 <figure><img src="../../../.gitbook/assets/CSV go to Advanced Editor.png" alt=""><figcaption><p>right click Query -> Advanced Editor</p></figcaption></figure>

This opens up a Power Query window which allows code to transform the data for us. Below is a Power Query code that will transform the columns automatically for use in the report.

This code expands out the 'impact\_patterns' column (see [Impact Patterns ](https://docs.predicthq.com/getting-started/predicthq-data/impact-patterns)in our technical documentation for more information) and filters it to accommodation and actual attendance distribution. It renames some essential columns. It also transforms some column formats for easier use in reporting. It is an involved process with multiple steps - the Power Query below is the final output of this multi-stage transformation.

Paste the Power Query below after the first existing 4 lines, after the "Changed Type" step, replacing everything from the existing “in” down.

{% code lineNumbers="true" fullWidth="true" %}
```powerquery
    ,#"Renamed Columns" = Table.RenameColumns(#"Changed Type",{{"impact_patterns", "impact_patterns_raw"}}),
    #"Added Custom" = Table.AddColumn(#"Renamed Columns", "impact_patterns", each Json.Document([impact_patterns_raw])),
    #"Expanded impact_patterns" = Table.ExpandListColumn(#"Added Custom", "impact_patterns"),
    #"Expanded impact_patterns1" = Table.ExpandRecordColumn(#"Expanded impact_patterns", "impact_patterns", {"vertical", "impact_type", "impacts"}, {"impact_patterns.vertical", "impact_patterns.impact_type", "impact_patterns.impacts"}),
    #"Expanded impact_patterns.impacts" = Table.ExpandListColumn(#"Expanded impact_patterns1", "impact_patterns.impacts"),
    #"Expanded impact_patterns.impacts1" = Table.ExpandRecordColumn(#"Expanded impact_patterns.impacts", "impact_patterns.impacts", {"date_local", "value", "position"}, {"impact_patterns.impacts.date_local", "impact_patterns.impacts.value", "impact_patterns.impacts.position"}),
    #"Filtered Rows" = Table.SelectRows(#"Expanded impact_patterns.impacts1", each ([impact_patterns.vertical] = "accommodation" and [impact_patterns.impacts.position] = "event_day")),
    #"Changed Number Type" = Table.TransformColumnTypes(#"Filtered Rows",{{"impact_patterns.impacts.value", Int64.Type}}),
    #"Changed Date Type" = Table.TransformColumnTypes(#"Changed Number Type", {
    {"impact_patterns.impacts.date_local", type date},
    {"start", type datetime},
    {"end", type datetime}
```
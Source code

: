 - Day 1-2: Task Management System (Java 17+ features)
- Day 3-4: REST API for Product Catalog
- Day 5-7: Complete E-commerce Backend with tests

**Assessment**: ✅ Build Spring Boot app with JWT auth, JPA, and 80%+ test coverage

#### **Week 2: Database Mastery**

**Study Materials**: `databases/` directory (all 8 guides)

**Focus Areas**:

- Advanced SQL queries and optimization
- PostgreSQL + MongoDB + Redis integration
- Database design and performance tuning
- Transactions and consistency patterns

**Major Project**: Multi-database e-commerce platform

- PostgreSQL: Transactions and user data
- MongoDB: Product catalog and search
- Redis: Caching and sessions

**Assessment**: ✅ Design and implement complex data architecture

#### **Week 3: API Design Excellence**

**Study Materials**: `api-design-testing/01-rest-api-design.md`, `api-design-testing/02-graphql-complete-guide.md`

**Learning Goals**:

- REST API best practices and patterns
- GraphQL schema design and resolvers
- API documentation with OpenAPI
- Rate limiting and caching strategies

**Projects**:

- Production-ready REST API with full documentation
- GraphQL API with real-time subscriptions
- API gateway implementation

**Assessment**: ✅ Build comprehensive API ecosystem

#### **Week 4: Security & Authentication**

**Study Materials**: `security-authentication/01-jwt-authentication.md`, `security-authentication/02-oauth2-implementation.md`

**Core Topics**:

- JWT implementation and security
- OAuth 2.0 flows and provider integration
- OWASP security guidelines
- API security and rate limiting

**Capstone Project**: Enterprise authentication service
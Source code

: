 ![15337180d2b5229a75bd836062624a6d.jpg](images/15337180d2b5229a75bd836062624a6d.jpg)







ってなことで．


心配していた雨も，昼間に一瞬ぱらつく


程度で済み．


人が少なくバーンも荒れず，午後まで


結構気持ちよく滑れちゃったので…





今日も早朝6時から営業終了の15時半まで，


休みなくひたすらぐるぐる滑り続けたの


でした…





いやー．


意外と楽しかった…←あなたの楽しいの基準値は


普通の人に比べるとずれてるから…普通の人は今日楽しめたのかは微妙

□ □ □

◆ WHAT YOU ARE ASKED TO DO:
Nothing in the material above may be skipped, so reproduce it all exactly.

◆ EXERCISE RESPONSE:
 <figure><img src="../../../.gitbook/assets/CSV go to Advanced Editor.png" alt=""><figcaption><p>right click Query -> Advanced Editor</p></figcaption></figure>

This opens up a Power Query window which allows code to transform the data for us. Below is a Power Query code that will transform the columns automatically for use in the report.

This code expands out the 'impact\_patterns' column (see [Impact Patterns ](https://docs.predicthq.com/getting-started/predicthq-data/impact-patterns)in our technical documentation for more information) and filters it to accommodation and actual attendance distribution. It renames some essential columns. It also transforms some column formats for easier use in reporting. It is an involved process with multiple steps - the Power Query below is the final output of this multi-stage transformation.

Paste the Power Query below after the first existing 4 lines, after the "Changed Type" step, replacing everything from the existing “in” down.

{% code lineNumbers="true" fullWidth="true" %}
```powerquery
    ,#"Renamed Columns" = Table.RenameColumns(#"Changed Type",{{"impact_patterns", "impact_patterns_raw"}}),
    #"Added Custom" = Table.AddColumn(#"Renamed Columns", "impact_patterns", each Json.Document([impact_patterns_raw])),
    #"Expanded impact_patterns" = Table.ExpandListColumn(#"Added Custom", "impact_patterns"),
    #"Expanded impact_patterns1" = Table.ExpandRecordColumn(#"Expanded impact_patterns", "impact_patterns", {"vertical", "impact_type", "impacts"}, {"impact_patterns.vertical", "impact_patterns.impact_type", "impact_patterns.impacts"}),
    #"Expanded impact_patterns.impacts" = Table.ExpandListColumn(#"Expanded impact_patterns1", "impact_patterns.impacts"),
    #"Expanded impact_patterns.impacts1" = Table.ExpandRecordColumn(#"Expanded impact_patterns.impacts", "impact_patterns.impacts", {"date_local", "value", "position"}, {"impact_patterns.impacts.date_local", "impact_patterns.impacts.value", "impact_patterns.impacts.position"}),
    #"Filtered Rows" = Table.SelectRows(#"Expanded impact_patterns.impacts1", each ([impact_patterns.vertical] = "accommodation" and [impact_patterns.impacts.position] = "event_day")),
    #"Changed Number Type" = Table.TransformColumnTypes(#"Filtered Rows",{{"impact_patterns.impacts.value", Int64.Type}}),
    #"Changed Date Type" = Table.TransformColumnTypes(#"Changed Number Type", {
    {"impact_patterns.impacts.date_local", type date},
    {"start", type datetime},
    {"end", type datetime}
```
Source code

: - Day 1-2: Task Management System (Java 17+ features)
- Day 3-4: REST API for Product Catalog
- Day 5-7: Complete E-commerce Backend with tests

**Assessment**: ✅ Build Spring Boot app with JWT auth, JPA, and 80%+ test coverage

#### **Week 2: Database Mastery**

**Study Materials**: `databases/` directory (all 8 guides)

**Focus Areas**:

- Advanced SQL queries and optimization
- PostgreSQL + MongoDB + Redis integration
- Database design and performance tuning
- Transactions and consistency patterns

**Major Project**: Multi-database e-commerce platform

- PostgreSQL: Transactions and user data
- MongoDB: Product catalog and search
- Redis: Caching and sessions

**Assessment**: ✅ Design and implement complex data architecture

#### **Week 3: API Design Excellence**

**Study Materials**: `api-design-testing/01-rest-api-design.md`, `api-design-testing/02-graphql-complete-guide.md`

**Learning Goals**:

- REST API best practices and patterns
- GraphQL schema design and resolvers
- API documentation with OpenAPI
- Rate limiting and caching strategies

**Projects**:

- Production-ready REST API with full documentation
- GraphQL API with real-time subscriptions
- API gateway implementation

**Assessment**: ✅ Build comprehensive API ecosystem

#### **Week 4: Security & Authentication**

**Study Materials**: `security-authentication/01-jwt-authentication.md`, `security-authentication/02-oauth2-implementation.md`

**Core Topics**:

- JWT implementation and security
- OAuth 2.0 flows and provider integration
- OWASP security guidelines
- API security and rate limiting

**Capstone Project**: Enterprise authentication service
Source code

: ![15337180d2b5229a75bd836062624a6d.jpg](images/15337180d2b5229a75bd836062624a6d.jpg)







ってなことで．


心配していた雨も，昼間に一瞬ぱらつく


程度で済み．


人が少なくバーンも荒れず，午後まで


結構気持ちよく滑れちゃったので…





今日も早朝6時から営業終了の15時半まで，


休みなくひたすらぐるぐる滑り続けたの


でした…





いやー．


意外と楽しかった…←あなたの楽しいの基準値は


普通の人に比べるとずれてるから…普通の人は今日楽しめたのかは微妙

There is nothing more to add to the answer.